The Friday before last we started our lesson as if we were in a pre-primary classroom. Our teacher even chose a helper to go over the daily routines and we sang and danced to a good morning song. Our teacher linked this first song with another one asking us if we felt happy after having started with a song, so we sang and danced to another song on what people do when they are happy.
It felt great to go back to the pre-primary classroom, and it was interesting to watch some reactions. The pre-primary education classmates that I had around were as thrilled as me, whereas I thought I heard someone saying "pathetic!" behind me among primary education classmates. I have the feeling they are not as used as we are to playing silly. By the way, playing childish was one of Suggestopedia's principles; this method argues that infantilization is a good resource for language learning, as it frees our mind and takes away the hurdles we put in our own learning path.

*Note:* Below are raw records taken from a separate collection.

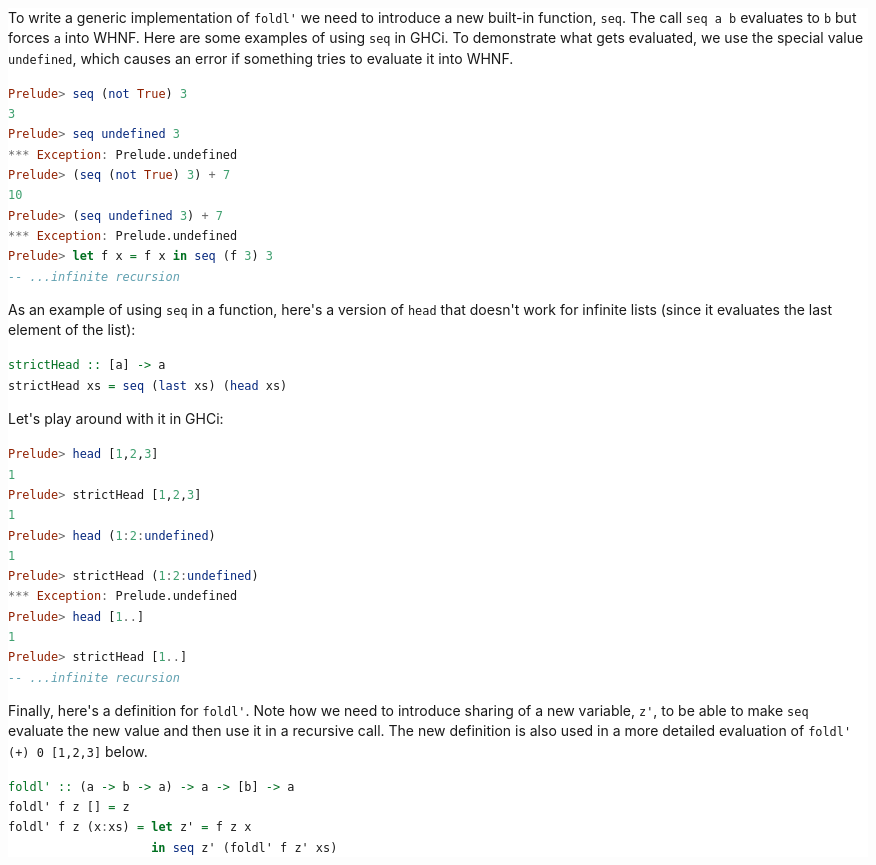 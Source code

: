 To write a generic implementation of `foldl'` we need to introduce a new built-in function, `seq`. The call `seq a b`
evaluates to `b` but forces `a` into WHNF. Here are some examples of using `seq` in GHCi. To demonstrate what gets
evaluated, we use the special value `undefined`, which causes an error if something tries to evaluate it into WHNF.

``` haskell
Prelude> seq (not True) 3
3
Prelude> seq undefined 3
*** Exception: Prelude.undefined
Prelude> (seq (not True) 3) + 7
10
Prelude> (seq undefined 3) + 7
*** Exception: Prelude.undefined
Prelude> let f x = f x in seq (f 3) 3
-- ...infinite recursion
```

As an example of using `seq` in a function, here's a version of `head` that doesn't work for infinite lists (since it
evaluates the last element of the list):

``` haskell
strictHead :: [a] -> a
strictHead xs = seq (last xs) (head xs)
```

Let's play around with it in GHCi:

``` haskell
Prelude> head [1,2,3]
1
Prelude> strictHead [1,2,3]
1
Prelude> head (1:2:undefined)
1
Prelude> strictHead (1:2:undefined)
*** Exception: Prelude.undefined
Prelude> head [1..]
1
Prelude> strictHead [1..]
-- ...infinite recursion
```

Finally, here's a definition for `foldl'`. Note how we need to introduce sharing of a new variable, `z'`, to be able to
make `seq` evaluate the new value and then use it in a recursive call. The new definition is also used in a more
detailed evaluation of `foldl' (+) 0 [1,2,3]` below.

``` haskell
foldl' :: (a -> b -> a) -> a -> [b] -> a
foldl' f z [] = z
foldl' f z (x:xs) = let z' = f z x
                    in seq z' (foldl' f z' xs)
```
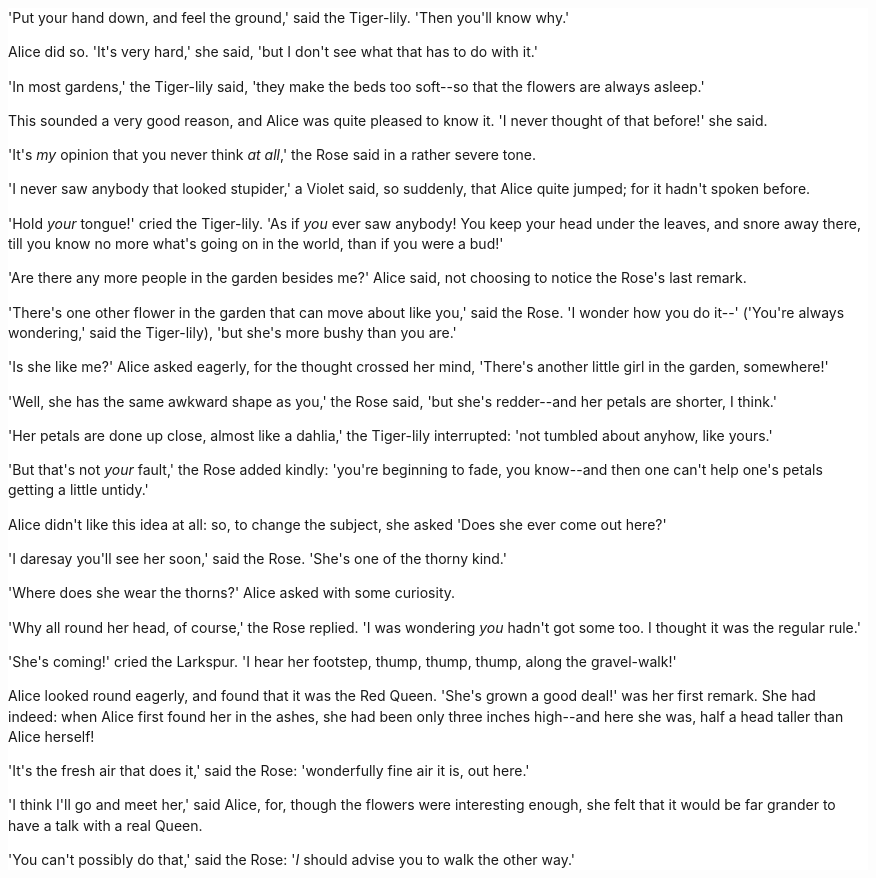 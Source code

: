 'Put your hand down, and feel the ground,' said the Tiger-lily. 'Then you'll know why.' 

Alice did so. 'It's very hard,' she said, 'but I don't see what that has to do with it.' 

'In most gardens,' the Tiger-lily said, 'they make the beds too soft--so that the flowers are always asleep.' 

This sounded a very good reason, and Alice was quite pleased to know it. 'I never thought of that before!' she said. 

'It's _my_ opinion that you never think _at all_,' the Rose said in a rather severe tone. 

'I never saw anybody that looked stupider,' a Violet said, so suddenly, that Alice quite jumped; for it hadn't spoken before. 

'Hold _your_ tongue!' cried the Tiger-lily. 'As if _you_ ever saw anybody! You keep your head under the leaves, and snore away there, till you know no more what's going on in the world, than if you were a bud!' 

'Are there any more people in the garden besides me?' Alice said, not choosing to notice the Rose's last remark. 

'There's one other flower in the garden that can move about like you,' said the Rose. 'I wonder how you do it--' ('You're always wondering,' said the Tiger-lily), 'but she's more bushy than you are.' 

'Is she like me?' Alice asked eagerly, for the thought crossed her mind, 'There's another little girl in the garden, somewhere!' 

'Well, she has the same awkward shape as you,' the Rose said, 'but she's redder--and her petals are shorter, I think.' 

'Her petals are done up close, almost like a dahlia,' the Tiger-lily interrupted: 'not tumbled about anyhow, like yours.' 

'But that's not _your_ fault,' the Rose added kindly: 'you're beginning to fade, you know--and then one can't help one's petals getting a little untidy.' 

Alice didn't like this idea at all: so, to change the subject, she asked 'Does she ever come out here?' 

'I daresay you'll see her soon,' said the Rose. 'She's one of the thorny kind.' 

'Where does she wear the thorns?' Alice asked with some curiosity. 

'Why all round her head, of course,' the Rose replied. 'I was wondering _you_ hadn't got some too. I thought it was the regular rule.' 

'She's coming!' cried the Larkspur. 'I hear her footstep, thump, thump, thump, along the gravel-walk!' 

Alice looked round eagerly, and found that it was the Red Queen. 'She's grown a good deal!' was her first remark. She had indeed: when Alice first found her in the ashes, she had been only three inches high--and here she was, half a head taller than Alice herself! 

'It's the fresh air that does it,' said the Rose: 'wonderfully fine air it is, out here.' 

'I think I'll go and meet her,' said Alice, for, though the flowers were interesting enough, she felt that it would be far grander to have a talk with a real Queen. 

'You can't possibly do that,' said the Rose: '_I_ should advise you to walk the other way.'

Obviously, our teacher reminded us that although there are tons of materials available in the Internet nowadays, that doesn't mean they are all equally valuable. So, we need to be able to discriminate, always bearing our educational objectives in mind. This coming week we will have a chance to see how developed our discriminating skills are, because we will present our mini-English lessons in groups. Sticking to your objectives isn't easy at all; one can happily lose track while getting carried away with very attractive materials or flashy ideas for tasks. Besides, building your own criteria on education is not something you can improvise; it takes time and thinking.

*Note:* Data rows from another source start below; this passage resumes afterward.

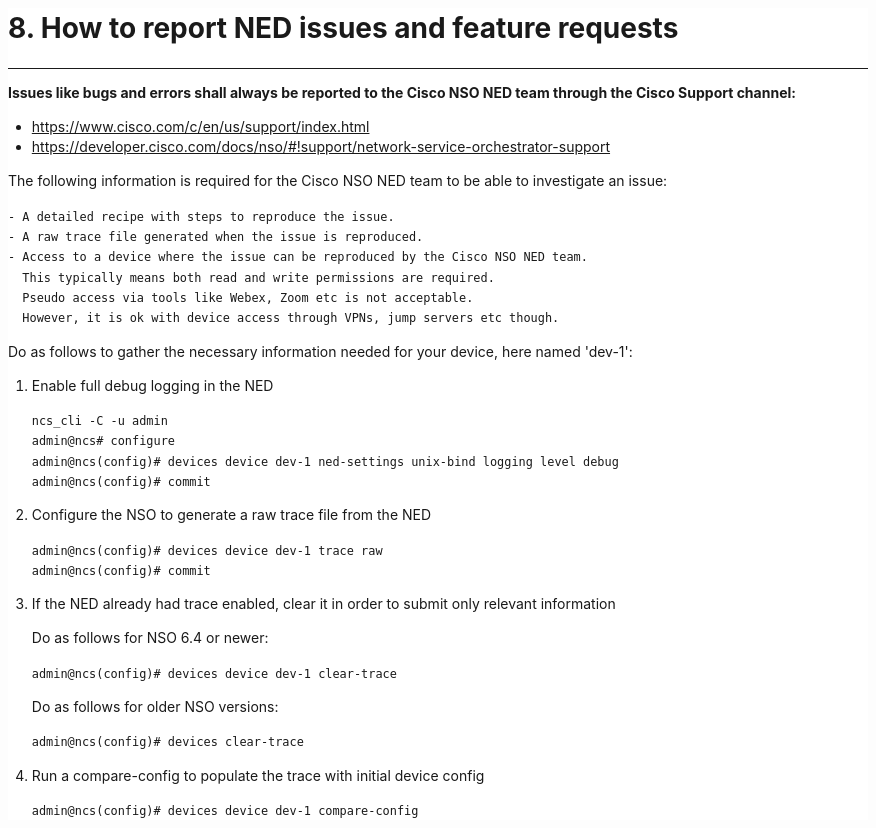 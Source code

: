 
# 8. How to report NED issues and feature requests
--------------------------------------------------

  **Issues like bugs and errors shall always be reported to the Cisco NSO NED team through
  the Cisco Support channel:**

  - <https://www.cisco.com/c/en/us/support/index.html>
  - <https://developer.cisco.com/docs/nso/#!support/network-service-orchestrator-support>

  The following information is required for the Cisco NSO NED team to be able
  to investigate an issue:

    - A detailed recipe with steps to reproduce the issue.
    - A raw trace file generated when the issue is reproduced.
    - Access to a device where the issue can be reproduced by the Cisco NSO NED team.
      This typically means both read and write permissions are required.
      Pseudo access via tools like Webex, Zoom etc is not acceptable.
      However, it is ok with device access through VPNs, jump servers etc though.

  Do as follows to gather the necessary information needed for your device, here named 'dev-1':

  1. Enable full debug logging in the NED

     ```
     ncs_cli -C -u admin
     admin@ncs# configure
     admin@ncs(config)# devices device dev-1 ned-settings unix-bind logging level debug
     admin@ncs(config)# commit
     ```

  2. Configure the NSO to generate a raw trace file from the NED

     ```
     admin@ncs(config)# devices device dev-1 trace raw
     admin@ncs(config)# commit
     ```

  3. If the NED already had trace enabled, clear it in order to submit only relevant information

     Do as follows for NSO 6.4 or newer:

     ```
     admin@ncs(config)# devices device dev-1 clear-trace
     ```

     Do as follows for older NSO versions:

     ```
     admin@ncs(config)# devices clear-trace
     ```

  4. Run a compare-config to populate the trace with initial device config

     ```
     admin@ncs(config)# devices device dev-1 compare-config
     ```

Well, going back to our lesson that day, after feeling refreshed and full of energy acting childish, we split in small groups to talk about the Basque official curriculum, and its contents regarding language, especially English. I had read the goals and contents for pre-primary, and my groupmates had read the ones for primary. The main difference that we noticed between both was that pre-primary children will be working almost exclusively in their listening and speaking skills, while primary children will practice all four skills.
Like any other policy, the curriculum is a text open to a wide range of interpretations. For instance, it states that beginning to use a foreign language orally to communicate within usual situations in the classroom is the skill that should be developed in the 0 to 6 years stage. Therefore, we know that pre-primary children should only be expected to use the foreign language in its spoken form (although we cannot forget that beginning to know about the uses of written language is also a general aim for this stage), and that we should only expect for them to be able to communicate in situations very familiar to them where they will have a lot of support from the communicative context, what does "beginning" mean? where do we draw the line between having begun and not having so? how do we assess if the goal has been accomplished?

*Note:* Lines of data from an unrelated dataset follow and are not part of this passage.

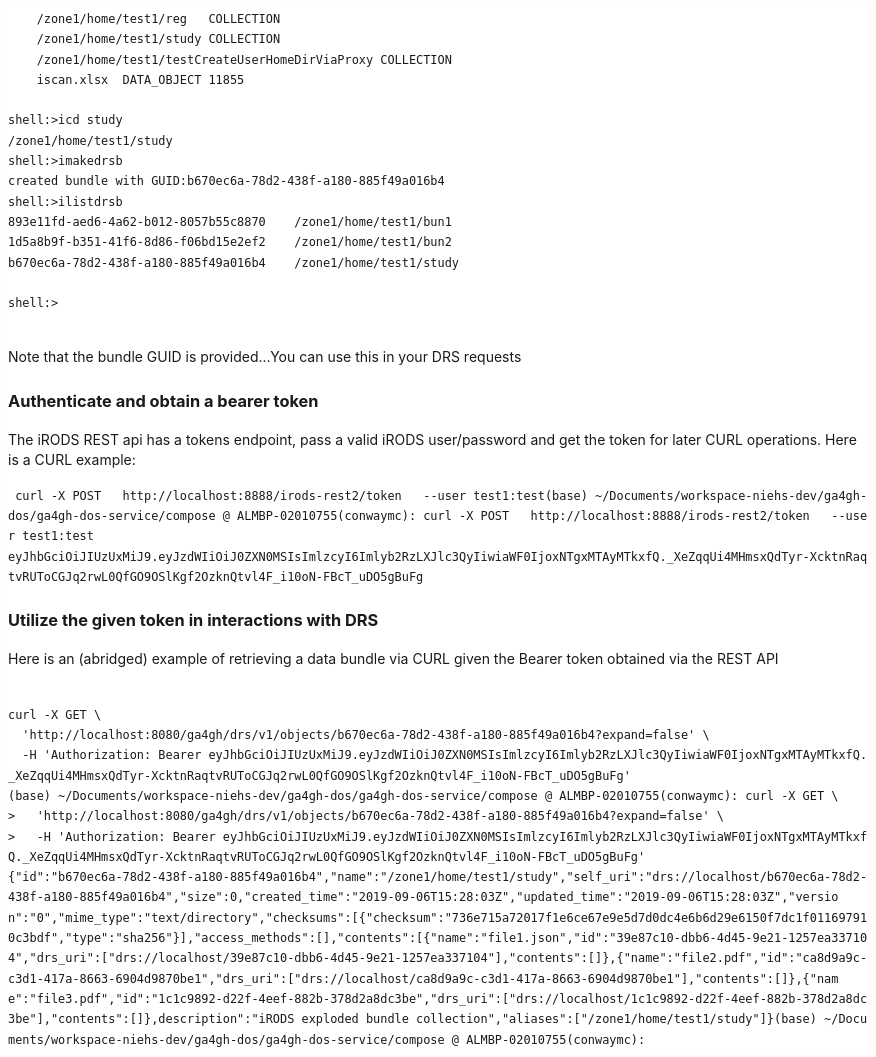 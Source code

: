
 ```
	/zone1/home/test1/reg	COLLECTION	
	/zone1/home/test1/study	COLLECTION	
	/zone1/home/test1/testCreateUserHomeDirViaProxy	COLLECTION	
	iscan.xlsx	DATA_OBJECT	11855

shell:>icd study
/zone1/home/test1/study
shell:>imakedrsb
created bundle with GUID:b670ec6a-78d2-438f-a180-885f49a016b4
shell:>ilistdrsb
893e11fd-aed6-4a62-b012-8057b55c8870	/zone1/home/test1/bun1
1d5a8b9f-b351-41f6-8d86-f06bd15e2ef2	/zone1/home/test1/bun2
b670ec6a-78d2-438f-a180-885f49a016b4	/zone1/home/test1/study

shell:>
	
```

Note that the bundle GUID is provided...You can use this in your DRS requests

### Authenticate and obtain a bearer token

The iRODS REST api has a tokens endpoint, pass a valid iRODS user/password and get the token for later CURL operations. Here is a CURL example:

```
 curl -X POST   http://localhost:8888/irods-rest2/token   --user test1:test(base) ~/Documents/workspace-niehs-dev/ga4gh-dos/ga4gh-dos-service/compose @ ALMBP-02010755(conwaymc): curl -X POST   http://localhost:8888/irods-rest2/token   --user test1:test
eyJhbGciOiJIUzUxMiJ9.eyJzdWIiOiJ0ZXN0MSIsImlzcyI6Imlyb2RzLXJlc3QyIiwiaWF0IjoxNTgxMTAyMTkxfQ._XeZqqUi4MHmsxQdTyr-XcktnRaqtvRUToCGJq2rwL0QfGO9OSlKgf2OzknQtvl4F_i10oN-FBcT_uDO5gBuFg

```

### Utilize the given token in interactions with DRS

Here is an (abridged) example of retrieving a data bundle via CURL given the Bearer token obtained via the REST API

```

curl -X GET \
  'http://localhost:8080/ga4gh/drs/v1/objects/b670ec6a-78d2-438f-a180-885f49a016b4?expand=false' \
  -H 'Authorization: Bearer eyJhbGciOiJIUzUxMiJ9.eyJzdWIiOiJ0ZXN0MSIsImlzcyI6Imlyb2RzLXJlc3QyIiwiaWF0IjoxNTgxMTAyMTkxfQ._XeZqqUi4MHmsxQdTyr-XcktnRaqtvRUToCGJq2rwL0QfGO9OSlKgf2OzknQtvl4F_i10oN-FBcT_uDO5gBuFg'
(base) ~/Documents/workspace-niehs-dev/ga4gh-dos/ga4gh-dos-service/compose @ ALMBP-02010755(conwaymc): curl -X GET \
>   'http://localhost:8080/ga4gh/drs/v1/objects/b670ec6a-78d2-438f-a180-885f49a016b4?expand=false' \
>   -H 'Authorization: Bearer eyJhbGciOiJIUzUxMiJ9.eyJzdWIiOiJ0ZXN0MSIsImlzcyI6Imlyb2RzLXJlc3QyIiwiaWF0IjoxNTgxMTAyMTkxfQ._XeZqqUi4MHmsxQdTyr-XcktnRaqtvRUToCGJq2rwL0QfGO9OSlKgf2OzknQtvl4F_i10oN-FBcT_uDO5gBuFg'
{"id":"b670ec6a-78d2-438f-a180-885f49a016b4","name":"/zone1/home/test1/study","self_uri":"drs://localhost/b670ec6a-78d2-438f-a180-885f49a016b4","size":0,"created_time":"2019-09-06T15:28:03Z","updated_time":"2019-09-06T15:28:03Z","version":"0","mime_type":"text/directory","checksums":[{"checksum":"736e715a72017f1e6ce67e9e5d7d0dc4e6b6d29e6150f7dc1f011697910c3bdf","type":"sha256"}],"access_methods":[],"contents":[{"name":"file1.json","id":"39e87c10-dbb6-4d45-9e21-1257ea337104","drs_uri":["drs://localhost/39e87c10-dbb6-4d45-9e21-1257ea337104"],"contents":[]},{"name":"file2.pdf","id":"ca8d9a9c-c3d1-417a-8663-6904d9870be1","drs_uri":["drs://localhost/ca8d9a9c-c3d1-417a-8663-6904d9870be1"],"contents":[]},{"name":"file3.pdf","id":"1c1c9892-d22f-4eef-882b-378d2a8dc3be","drs_uri":["drs://localhost/1c1c9892-d22f-4eef-882b-378d2a8dc3be"],"contents":[]},description":"iRODS exploded bundle collection","aliases":["/zone1/home/test1/study"]}(base) ~/Documents/workspace-niehs-dev/ga4gh-dos/ga4gh-dos-service/compose @ ALMBP-02010755(conwaymc): 

```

There is a wide controversy around the interpretation of the curriculum when it comes to reading and writing skills. The "beginning to know about the uses of written language" in pre-primary curriculum is interpreted as being able to read and write their name and surname, plus the names and surnames of all classmates, plus the names of each of the three courses they have for meal everyday, plus... So, the curriculum is stretched further and further away, and not because a teacher assesses the zone of proximal development and the motivation in a group and reckons that those learnings can be achieved in that particular moment, but because in that school (and most other schools) children are expected to know how to read and write by Christmas in their first year of primary.
The interpretation of "beginning" should be flexible enough to embrace all children who go to school, enable them to progress in their learning and make them feel good about themselves.